Land reform in South Africa has failed miserably at addressing the injustices of colonialism and apartheid. Post-apartheid governments have adopted a market-oriented approach to land redistribution by prioritising the willing-seller, willing-buyer model, which has only deepened inequality. The beneficiaries of land are still elites and large agricultural corporations who can access bank loans. Land reform as it stands has not led to restorative justice, nor has it solved the problem of land hunger amongst the masses or among the Black farmworkers who have built up the wealth of farm owners for generations.
Land redistribution is an urgent need to remedy ‘historical wrongs’ and address existing social and economic inequities in order to secure an egalitarian future for all.46 Today in South Africa, farmworkers live under the most dehumanising conditions. In all of the country’s nine provinces, they regularly face eviction despite the existence of laws such as the Extension of Security of Tenure Act 62 of 1997, which is intended to prevent displacement. In cases where farm dwellers resist eviction, landowners have been known to cut off basic services like water and electricity in an effort to push them off the farms. Labour and living conditions on farms are appalling, and the people who live and work there have limited access to education and healthcare services, keeping them trapped in poverty.
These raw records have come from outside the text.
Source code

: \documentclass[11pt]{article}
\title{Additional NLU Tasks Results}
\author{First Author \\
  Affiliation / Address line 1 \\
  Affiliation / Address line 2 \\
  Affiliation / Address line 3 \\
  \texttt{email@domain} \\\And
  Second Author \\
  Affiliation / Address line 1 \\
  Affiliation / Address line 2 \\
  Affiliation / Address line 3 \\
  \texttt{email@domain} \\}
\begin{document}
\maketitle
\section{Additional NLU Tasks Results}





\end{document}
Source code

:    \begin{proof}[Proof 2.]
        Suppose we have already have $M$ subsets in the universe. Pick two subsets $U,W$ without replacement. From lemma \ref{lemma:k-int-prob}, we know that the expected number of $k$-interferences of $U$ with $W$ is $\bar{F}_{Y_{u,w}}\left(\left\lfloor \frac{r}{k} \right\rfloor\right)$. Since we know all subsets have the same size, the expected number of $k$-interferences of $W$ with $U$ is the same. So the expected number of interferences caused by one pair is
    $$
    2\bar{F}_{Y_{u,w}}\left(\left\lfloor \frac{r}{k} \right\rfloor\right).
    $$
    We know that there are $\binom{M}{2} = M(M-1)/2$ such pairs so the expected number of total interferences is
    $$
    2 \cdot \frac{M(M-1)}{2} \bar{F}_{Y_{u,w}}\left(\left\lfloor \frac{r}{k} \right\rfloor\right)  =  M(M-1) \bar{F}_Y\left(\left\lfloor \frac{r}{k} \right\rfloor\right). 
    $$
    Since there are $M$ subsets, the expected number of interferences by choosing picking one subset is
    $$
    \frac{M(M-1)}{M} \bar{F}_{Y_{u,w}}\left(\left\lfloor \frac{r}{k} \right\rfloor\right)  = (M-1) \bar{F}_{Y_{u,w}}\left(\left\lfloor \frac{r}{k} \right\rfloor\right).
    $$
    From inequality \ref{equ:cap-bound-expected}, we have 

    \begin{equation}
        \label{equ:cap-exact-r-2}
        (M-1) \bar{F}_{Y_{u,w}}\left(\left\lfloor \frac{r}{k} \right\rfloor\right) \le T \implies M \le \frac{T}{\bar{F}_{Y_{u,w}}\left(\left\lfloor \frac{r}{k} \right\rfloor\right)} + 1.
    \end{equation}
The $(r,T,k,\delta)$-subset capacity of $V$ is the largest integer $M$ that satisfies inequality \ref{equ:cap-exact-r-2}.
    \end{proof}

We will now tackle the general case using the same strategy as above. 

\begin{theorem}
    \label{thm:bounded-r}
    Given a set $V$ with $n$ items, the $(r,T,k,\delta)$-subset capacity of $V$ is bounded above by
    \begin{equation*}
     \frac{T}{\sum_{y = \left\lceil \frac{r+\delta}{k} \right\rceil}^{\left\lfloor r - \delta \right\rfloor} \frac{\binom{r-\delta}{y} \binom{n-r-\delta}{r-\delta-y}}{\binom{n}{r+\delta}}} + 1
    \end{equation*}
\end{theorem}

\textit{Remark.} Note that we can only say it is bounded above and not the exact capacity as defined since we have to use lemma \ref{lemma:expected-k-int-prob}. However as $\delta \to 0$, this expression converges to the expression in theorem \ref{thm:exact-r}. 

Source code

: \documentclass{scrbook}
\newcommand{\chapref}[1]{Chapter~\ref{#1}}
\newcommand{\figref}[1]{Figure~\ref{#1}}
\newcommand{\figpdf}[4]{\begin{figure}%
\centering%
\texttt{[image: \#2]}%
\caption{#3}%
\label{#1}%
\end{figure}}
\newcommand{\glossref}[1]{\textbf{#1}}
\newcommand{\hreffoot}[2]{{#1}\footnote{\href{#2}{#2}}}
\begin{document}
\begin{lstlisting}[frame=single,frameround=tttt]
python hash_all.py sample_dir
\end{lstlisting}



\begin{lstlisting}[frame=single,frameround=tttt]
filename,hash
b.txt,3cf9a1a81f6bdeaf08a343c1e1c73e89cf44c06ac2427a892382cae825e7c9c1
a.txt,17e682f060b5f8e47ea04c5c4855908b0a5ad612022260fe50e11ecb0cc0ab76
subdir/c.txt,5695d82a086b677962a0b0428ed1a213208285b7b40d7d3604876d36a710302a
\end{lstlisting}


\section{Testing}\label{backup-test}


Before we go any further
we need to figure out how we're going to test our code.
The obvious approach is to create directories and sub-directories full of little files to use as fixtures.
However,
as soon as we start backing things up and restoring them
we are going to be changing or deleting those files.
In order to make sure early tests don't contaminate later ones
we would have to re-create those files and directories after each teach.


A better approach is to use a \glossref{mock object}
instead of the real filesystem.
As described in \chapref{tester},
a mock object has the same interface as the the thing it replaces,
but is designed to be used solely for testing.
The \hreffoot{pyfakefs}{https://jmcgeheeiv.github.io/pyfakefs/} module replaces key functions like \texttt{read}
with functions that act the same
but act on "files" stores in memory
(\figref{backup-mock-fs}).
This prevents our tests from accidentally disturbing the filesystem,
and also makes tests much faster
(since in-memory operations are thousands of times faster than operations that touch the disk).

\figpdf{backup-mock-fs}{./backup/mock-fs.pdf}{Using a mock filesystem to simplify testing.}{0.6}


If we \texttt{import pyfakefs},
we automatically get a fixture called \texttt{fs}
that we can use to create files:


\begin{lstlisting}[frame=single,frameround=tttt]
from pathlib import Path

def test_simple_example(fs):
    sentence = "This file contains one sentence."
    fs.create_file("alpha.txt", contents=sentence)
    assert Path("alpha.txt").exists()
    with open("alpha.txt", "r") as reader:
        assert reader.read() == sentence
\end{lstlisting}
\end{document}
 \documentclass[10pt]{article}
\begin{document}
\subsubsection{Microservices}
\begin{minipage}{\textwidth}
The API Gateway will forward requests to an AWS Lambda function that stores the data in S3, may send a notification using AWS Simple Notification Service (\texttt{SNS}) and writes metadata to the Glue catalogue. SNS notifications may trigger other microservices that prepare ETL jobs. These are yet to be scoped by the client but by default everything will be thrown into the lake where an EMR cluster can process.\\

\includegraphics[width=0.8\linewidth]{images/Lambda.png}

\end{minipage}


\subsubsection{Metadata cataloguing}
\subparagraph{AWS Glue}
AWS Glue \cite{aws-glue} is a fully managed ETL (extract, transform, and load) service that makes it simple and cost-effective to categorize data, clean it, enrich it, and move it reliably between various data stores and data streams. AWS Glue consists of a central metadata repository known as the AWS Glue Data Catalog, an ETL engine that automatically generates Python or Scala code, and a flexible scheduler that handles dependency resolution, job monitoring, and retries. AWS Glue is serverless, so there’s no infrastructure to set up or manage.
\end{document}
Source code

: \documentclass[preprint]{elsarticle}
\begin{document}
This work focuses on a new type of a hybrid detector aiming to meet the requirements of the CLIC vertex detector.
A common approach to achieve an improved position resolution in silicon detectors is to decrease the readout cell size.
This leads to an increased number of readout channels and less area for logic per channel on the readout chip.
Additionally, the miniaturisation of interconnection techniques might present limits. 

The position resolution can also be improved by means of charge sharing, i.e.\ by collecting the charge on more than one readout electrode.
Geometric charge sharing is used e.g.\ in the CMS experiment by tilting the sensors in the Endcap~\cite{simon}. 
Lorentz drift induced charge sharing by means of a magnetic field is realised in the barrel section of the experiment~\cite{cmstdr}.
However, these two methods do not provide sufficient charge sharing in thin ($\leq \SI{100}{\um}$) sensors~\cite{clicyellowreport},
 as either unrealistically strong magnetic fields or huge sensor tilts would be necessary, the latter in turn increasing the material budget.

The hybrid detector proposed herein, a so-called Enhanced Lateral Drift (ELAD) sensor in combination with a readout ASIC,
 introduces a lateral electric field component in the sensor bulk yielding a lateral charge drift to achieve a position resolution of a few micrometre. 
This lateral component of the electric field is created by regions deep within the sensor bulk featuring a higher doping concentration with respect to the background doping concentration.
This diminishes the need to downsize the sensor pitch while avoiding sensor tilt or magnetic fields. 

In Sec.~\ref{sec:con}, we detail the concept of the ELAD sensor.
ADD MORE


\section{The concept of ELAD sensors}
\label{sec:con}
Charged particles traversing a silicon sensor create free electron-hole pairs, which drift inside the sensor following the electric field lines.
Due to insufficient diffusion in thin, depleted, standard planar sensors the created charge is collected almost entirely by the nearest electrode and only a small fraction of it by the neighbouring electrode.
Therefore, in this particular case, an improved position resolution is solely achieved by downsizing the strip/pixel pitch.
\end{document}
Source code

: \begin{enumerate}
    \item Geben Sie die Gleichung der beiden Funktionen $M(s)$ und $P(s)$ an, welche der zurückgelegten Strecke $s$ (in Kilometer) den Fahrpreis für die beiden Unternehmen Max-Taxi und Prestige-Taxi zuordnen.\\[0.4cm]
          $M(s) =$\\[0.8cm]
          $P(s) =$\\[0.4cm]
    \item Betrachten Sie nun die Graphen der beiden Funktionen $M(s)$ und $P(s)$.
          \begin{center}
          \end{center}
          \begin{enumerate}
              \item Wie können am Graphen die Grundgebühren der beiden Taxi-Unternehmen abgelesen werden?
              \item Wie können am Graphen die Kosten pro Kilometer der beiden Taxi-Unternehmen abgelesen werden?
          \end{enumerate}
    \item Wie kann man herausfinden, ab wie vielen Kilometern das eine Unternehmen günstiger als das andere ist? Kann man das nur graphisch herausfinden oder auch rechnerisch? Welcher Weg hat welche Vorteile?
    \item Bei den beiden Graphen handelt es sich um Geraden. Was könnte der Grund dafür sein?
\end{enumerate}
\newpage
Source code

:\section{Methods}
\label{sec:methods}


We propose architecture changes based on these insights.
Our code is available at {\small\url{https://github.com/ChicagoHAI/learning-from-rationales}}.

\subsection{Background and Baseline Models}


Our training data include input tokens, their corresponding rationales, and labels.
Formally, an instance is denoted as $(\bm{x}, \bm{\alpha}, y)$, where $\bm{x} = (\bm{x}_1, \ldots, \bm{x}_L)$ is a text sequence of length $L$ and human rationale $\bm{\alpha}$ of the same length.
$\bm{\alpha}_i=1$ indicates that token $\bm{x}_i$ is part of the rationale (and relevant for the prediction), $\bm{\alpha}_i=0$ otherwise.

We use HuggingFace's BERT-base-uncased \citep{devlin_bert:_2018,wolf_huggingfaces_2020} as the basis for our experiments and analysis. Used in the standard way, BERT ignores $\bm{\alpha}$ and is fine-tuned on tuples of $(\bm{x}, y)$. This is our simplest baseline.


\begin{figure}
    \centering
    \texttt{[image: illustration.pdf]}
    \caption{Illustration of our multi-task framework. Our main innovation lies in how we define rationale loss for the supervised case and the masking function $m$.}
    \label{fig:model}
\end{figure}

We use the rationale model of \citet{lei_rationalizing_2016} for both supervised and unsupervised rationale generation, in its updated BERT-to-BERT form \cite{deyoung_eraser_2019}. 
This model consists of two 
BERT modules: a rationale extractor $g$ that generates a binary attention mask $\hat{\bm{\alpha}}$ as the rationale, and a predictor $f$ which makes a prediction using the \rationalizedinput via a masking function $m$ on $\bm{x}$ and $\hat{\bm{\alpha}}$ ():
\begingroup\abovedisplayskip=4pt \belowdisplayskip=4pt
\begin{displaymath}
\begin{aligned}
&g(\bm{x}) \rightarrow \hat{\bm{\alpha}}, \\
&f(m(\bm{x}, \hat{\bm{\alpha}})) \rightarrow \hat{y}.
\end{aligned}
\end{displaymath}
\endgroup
Descendants of the forgotten workers from centuries past call for reparation. A land redistribution discussion which deliberately ignores African modes of being and relationality to land upholds the colonial project and portends dehumanising exclusion. Any land redistribution programme which ignores these claims is insufficient.
The following demands from farmworkers and farm dwellers are key components of an effective land reform programme:
- The government of South Africa must consult farmworkers and farm dwellers to incorporate their contributions into the development of a land reform programme which addresses their land needs.
- Labour tenants’ claims to land ownership should be given priority in order to avoid land reform that solely enriches Black elites.
- The Department of Agriculture, Land Reform and Rural Development should facilitate the process of white farm owners apportioning some of their farmland to lifetime employees and descendants of families who have worked on farms for several generations.
- The government must purchase farms for farmworkers and assist them with capital for start-up costs, farming equipment, and agricultural skills.
- Land reform in South Africa must take into account the social factors that contribute to food insecurity and acknowledge the opportunities to rectify it through land redistribution.
- The process of land reform must address the marginalisation of women workers in the agricultural industry and the lack of land ownership by women farmers to ensure gender parity in both spheres.
Loo ngumhlaba wookhokho bethu! This is the land of our ancestors! Land to those who work it; it is high time that those who work the land get to own the land.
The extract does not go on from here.